Data for this task:
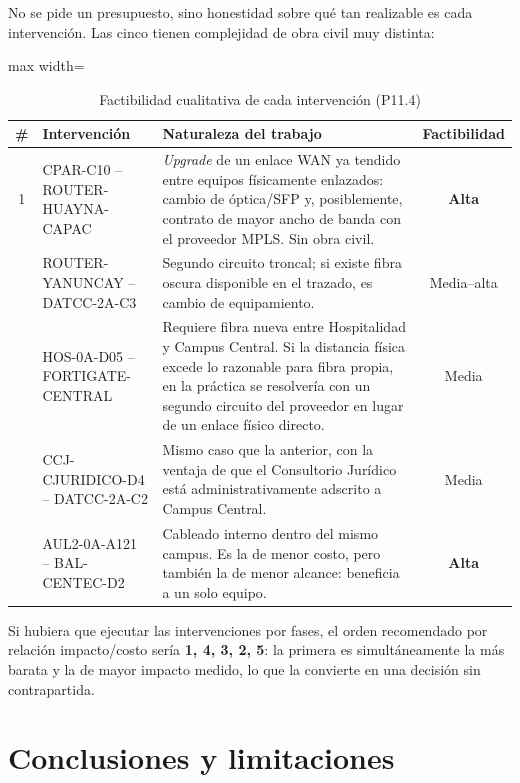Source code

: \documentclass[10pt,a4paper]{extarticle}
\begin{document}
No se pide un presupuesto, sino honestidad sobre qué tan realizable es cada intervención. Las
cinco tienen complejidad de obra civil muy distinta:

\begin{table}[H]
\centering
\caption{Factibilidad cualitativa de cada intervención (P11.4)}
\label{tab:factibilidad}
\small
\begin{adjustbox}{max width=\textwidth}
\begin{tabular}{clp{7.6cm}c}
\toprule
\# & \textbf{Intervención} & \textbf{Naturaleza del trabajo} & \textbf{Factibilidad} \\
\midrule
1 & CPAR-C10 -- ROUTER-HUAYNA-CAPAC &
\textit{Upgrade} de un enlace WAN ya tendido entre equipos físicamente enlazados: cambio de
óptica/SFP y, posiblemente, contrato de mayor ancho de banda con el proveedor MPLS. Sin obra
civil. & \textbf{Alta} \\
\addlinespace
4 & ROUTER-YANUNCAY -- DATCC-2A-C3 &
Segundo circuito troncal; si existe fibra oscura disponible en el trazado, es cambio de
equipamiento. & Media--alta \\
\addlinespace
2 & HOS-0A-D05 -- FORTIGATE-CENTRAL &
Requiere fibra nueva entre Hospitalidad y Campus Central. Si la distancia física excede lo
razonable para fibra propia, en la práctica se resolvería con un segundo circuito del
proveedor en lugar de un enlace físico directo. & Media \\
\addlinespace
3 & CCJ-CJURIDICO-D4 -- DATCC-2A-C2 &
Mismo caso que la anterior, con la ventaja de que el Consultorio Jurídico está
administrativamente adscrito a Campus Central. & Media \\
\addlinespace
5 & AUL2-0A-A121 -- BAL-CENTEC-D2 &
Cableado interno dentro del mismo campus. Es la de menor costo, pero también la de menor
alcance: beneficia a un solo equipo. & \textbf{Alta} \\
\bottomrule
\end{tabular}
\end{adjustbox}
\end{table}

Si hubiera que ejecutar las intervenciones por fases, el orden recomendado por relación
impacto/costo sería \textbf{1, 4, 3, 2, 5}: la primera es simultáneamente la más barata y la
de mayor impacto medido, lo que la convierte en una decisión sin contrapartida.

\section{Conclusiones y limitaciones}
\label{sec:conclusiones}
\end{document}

---

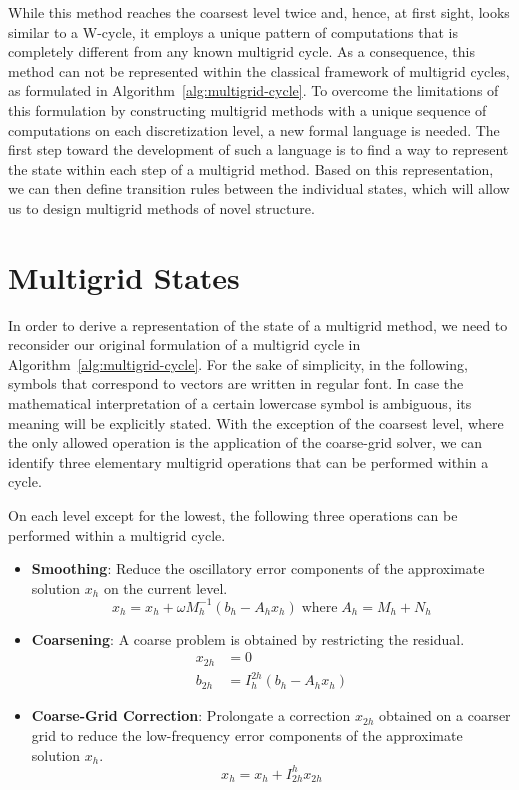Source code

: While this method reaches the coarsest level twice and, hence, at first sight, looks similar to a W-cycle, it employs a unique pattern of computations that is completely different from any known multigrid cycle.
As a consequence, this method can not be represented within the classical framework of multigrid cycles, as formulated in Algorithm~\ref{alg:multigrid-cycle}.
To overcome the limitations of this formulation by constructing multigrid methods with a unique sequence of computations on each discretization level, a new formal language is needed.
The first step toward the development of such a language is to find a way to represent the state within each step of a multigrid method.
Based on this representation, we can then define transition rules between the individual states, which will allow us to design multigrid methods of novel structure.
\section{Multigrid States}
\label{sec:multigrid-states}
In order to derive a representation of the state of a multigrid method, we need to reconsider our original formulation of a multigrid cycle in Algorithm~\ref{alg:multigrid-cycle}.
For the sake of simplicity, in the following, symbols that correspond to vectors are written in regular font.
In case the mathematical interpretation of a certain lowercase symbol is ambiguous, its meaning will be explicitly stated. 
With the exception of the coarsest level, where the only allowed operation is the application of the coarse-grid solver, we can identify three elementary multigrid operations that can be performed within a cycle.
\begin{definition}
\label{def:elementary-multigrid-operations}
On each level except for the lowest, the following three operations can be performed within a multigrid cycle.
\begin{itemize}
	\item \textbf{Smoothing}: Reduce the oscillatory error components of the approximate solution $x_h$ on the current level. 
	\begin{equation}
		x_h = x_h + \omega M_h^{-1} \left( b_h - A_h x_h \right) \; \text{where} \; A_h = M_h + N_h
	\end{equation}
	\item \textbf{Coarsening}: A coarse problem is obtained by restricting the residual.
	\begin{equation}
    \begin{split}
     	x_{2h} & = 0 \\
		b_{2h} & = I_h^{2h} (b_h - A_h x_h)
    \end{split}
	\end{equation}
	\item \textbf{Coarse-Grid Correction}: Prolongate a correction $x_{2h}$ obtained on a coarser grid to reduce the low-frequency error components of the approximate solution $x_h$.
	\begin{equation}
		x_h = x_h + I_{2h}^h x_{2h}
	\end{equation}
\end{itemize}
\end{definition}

...

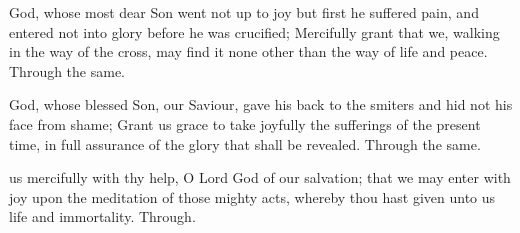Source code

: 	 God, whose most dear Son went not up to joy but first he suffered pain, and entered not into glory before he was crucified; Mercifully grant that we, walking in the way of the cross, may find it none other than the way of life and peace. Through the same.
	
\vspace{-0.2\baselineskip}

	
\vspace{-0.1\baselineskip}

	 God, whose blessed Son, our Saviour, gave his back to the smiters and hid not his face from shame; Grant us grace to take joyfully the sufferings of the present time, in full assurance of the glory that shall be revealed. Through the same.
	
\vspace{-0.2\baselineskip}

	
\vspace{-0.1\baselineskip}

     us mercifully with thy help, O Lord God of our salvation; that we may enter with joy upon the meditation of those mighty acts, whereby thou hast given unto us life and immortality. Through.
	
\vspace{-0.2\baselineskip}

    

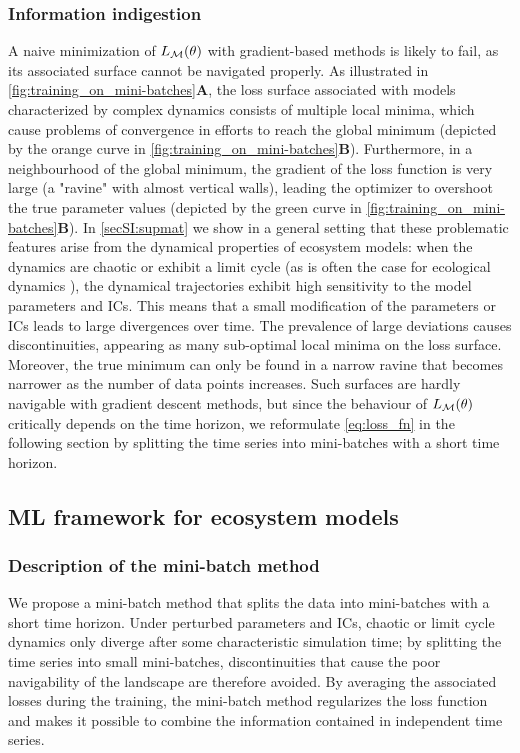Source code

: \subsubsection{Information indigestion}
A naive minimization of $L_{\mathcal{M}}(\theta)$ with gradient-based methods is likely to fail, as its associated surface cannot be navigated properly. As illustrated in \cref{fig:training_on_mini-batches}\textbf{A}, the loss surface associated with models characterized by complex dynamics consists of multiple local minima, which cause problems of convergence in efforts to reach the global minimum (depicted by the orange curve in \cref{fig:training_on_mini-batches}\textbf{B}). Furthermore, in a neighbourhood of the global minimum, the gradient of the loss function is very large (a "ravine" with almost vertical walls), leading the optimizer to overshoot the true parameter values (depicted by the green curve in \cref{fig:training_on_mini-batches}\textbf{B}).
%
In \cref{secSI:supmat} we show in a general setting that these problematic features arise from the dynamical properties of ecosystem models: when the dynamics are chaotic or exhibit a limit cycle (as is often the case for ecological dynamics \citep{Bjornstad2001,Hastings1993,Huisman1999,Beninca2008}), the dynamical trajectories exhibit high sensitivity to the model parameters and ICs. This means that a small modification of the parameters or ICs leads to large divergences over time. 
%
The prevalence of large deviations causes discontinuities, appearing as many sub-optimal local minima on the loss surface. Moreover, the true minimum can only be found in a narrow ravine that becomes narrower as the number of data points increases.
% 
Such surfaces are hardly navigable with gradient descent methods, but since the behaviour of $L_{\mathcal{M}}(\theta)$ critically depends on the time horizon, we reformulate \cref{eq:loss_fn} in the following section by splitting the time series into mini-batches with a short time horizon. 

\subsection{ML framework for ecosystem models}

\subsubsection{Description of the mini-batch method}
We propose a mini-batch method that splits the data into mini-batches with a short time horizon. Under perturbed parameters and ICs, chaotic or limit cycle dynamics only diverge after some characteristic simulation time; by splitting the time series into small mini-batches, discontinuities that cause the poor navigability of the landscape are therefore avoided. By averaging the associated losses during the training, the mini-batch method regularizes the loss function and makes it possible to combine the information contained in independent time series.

To do: Please reproduce exactly the lines in the listing above from the one containing "enlazados: cambio de" through the one containing "5 & AUL2-0A-A121 -- BAL-CENTEC-D2 &", both included, and nothing more.

Solution for this exercise:
\textit{Upgrade} de un enlace WAN ya tendido entre equipos físicamente enlazados: cambio de
óptica/SFP y, posiblemente, contrato de mayor ancho de banda con el proveedor MPLS. Sin obra
civil. & \textbf{Alta} \\
\addlinespace
4 & ROUTER-YANUNCAY -- DATCC-2A-C3 &
Segundo circuito troncal; si existe fibra oscura disponible en el trazado, es cambio de
equipamiento. & Media--alta \\
\addlinespace
2 & HOS-0A-D05 -- FORTIGATE-CENTRAL &
Requiere fibra nueva entre Hospitalidad y Campus Central. Si la distancia física excede lo
razonable para fibra propia, en la práctica se resolvería con un segundo circuito del
proveedor en lugar de un enlace físico directo. & Media \\
\addlinespace
3 & CCJ-CJURIDICO-D4 -- DATCC-2A-C2 &
Mismo caso que la anterior, con la ventaja de que el Consultorio Jurídico está
administrativamente adscrito a Campus Central. & Media \\
\addlinespace
5 & AUL2-0A-A121 -- BAL-CENTEC-D2 &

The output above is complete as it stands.